[1password provider] improve performance

[dschaller]

Hello!

• Vote on this issue by adding a 👍 reaction
• If you want to implement this feature, comment to let us know (we'll work with you on design, scheduling, etc.)

Issue details

At the moment the 1password provider is a bit on the slow side. This is especially noticeable when composing an environment using other environment all defining 1password providers (even if it's the same service account) or when attempting to resolve a large number of secrets.

The slow client initialization time is something we have improved upon by cold loading the wasm module on boot but there is still a cost when creating new 1password clients as the credential exchange still takes time (~2 seconds on average). The slow secret resolution is primarily due to the go sdk using a shared wasm core which can only execute one function at a time. This means that each secret must be resolved serially and on average each of these resolve requests takes ~500ms. With a large number of secrets this can easily go longer than the request timeout threshold.

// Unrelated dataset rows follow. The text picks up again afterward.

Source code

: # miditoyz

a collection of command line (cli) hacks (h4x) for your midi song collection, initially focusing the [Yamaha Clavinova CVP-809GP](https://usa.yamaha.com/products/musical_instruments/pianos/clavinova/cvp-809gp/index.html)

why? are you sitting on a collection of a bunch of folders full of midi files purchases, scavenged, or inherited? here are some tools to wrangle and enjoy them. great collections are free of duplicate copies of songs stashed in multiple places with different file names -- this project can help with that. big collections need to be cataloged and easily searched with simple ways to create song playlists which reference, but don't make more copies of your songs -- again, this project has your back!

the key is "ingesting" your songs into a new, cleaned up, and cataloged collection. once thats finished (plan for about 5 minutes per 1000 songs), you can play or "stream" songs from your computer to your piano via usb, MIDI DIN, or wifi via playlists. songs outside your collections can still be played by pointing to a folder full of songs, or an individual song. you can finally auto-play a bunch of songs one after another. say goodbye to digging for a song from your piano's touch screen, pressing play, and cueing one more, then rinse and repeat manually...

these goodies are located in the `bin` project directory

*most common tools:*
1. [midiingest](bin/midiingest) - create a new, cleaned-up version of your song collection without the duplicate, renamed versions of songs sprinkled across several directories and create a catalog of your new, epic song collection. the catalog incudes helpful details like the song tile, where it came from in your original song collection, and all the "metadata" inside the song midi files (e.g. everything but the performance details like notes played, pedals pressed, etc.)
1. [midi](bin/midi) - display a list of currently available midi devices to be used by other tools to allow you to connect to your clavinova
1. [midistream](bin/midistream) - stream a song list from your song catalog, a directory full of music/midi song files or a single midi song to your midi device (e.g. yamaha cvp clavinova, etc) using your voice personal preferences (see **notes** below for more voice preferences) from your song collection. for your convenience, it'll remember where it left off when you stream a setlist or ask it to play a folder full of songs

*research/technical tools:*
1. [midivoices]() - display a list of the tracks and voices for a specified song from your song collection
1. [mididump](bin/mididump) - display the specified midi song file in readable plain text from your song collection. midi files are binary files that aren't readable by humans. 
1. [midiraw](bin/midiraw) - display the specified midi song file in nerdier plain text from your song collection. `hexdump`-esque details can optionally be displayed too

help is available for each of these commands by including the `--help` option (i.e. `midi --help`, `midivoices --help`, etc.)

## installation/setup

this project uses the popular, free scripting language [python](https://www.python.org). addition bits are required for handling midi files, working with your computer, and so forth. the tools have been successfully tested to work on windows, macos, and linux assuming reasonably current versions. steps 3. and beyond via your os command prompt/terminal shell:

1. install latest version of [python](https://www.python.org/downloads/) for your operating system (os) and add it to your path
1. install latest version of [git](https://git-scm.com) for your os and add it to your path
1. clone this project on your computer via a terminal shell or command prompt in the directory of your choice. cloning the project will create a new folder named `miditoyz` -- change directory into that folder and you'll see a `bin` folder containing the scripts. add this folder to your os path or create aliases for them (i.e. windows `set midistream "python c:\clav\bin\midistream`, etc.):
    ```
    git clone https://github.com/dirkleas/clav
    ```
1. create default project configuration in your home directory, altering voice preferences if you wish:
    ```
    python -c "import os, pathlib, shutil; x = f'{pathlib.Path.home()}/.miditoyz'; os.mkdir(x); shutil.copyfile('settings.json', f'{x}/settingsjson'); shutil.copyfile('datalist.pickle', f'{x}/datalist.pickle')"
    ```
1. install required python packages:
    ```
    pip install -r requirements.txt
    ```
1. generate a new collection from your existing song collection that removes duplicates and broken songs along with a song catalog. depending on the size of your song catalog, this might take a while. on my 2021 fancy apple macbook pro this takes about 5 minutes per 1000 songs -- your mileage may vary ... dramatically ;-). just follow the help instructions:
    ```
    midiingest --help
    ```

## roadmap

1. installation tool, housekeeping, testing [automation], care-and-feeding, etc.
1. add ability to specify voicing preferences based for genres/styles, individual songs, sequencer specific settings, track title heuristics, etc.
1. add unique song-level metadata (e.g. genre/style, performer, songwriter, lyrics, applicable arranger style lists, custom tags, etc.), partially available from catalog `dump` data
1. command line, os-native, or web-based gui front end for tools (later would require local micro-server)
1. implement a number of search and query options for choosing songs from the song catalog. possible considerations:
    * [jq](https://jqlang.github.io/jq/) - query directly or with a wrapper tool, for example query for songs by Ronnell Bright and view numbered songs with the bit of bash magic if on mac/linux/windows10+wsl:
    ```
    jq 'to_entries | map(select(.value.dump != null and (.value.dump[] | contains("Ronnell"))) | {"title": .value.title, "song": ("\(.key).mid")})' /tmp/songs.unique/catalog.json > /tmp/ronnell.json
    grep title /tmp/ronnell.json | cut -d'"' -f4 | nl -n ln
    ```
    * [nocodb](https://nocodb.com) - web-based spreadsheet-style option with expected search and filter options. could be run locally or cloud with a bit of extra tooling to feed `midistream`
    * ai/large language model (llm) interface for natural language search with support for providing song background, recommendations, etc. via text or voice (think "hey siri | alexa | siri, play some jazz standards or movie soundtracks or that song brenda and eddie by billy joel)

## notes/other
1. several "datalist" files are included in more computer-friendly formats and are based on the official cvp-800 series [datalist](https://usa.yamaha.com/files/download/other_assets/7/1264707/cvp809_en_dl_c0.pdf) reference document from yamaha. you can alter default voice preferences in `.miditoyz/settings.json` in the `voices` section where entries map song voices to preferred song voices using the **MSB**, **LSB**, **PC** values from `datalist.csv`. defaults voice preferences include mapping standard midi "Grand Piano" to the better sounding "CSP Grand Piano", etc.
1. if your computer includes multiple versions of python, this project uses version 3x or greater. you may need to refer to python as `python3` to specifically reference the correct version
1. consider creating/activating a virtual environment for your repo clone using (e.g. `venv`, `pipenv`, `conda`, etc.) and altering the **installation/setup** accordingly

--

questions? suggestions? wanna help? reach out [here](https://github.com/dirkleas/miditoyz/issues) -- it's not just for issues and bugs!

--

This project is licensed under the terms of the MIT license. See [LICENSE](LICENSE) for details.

The 1password go sdk uses the extism go sdk for it's runtime which recently added support for spawning instances of the compiled plugin to make concurrency possible. 1Password/onepassword-sdk-go#165 adds this support to the 1password go sdk but it would only be available in go which is not ideal from a maintenance perspective for the 1password team.

The 1password team is working on adding a bulk api (see 1Password/onepassword-sdk-go#38) that should help a lot with this.

Affected area/feature

1password-provider

[dschaller]

This should be fixed in the latest release of the 1password provider which has been switched onto the bulk API provided by the 1password SDK

[pulumi-bot]

Cannot close issue:

• does not have required labels: resolution/

Please fix these problems and try again.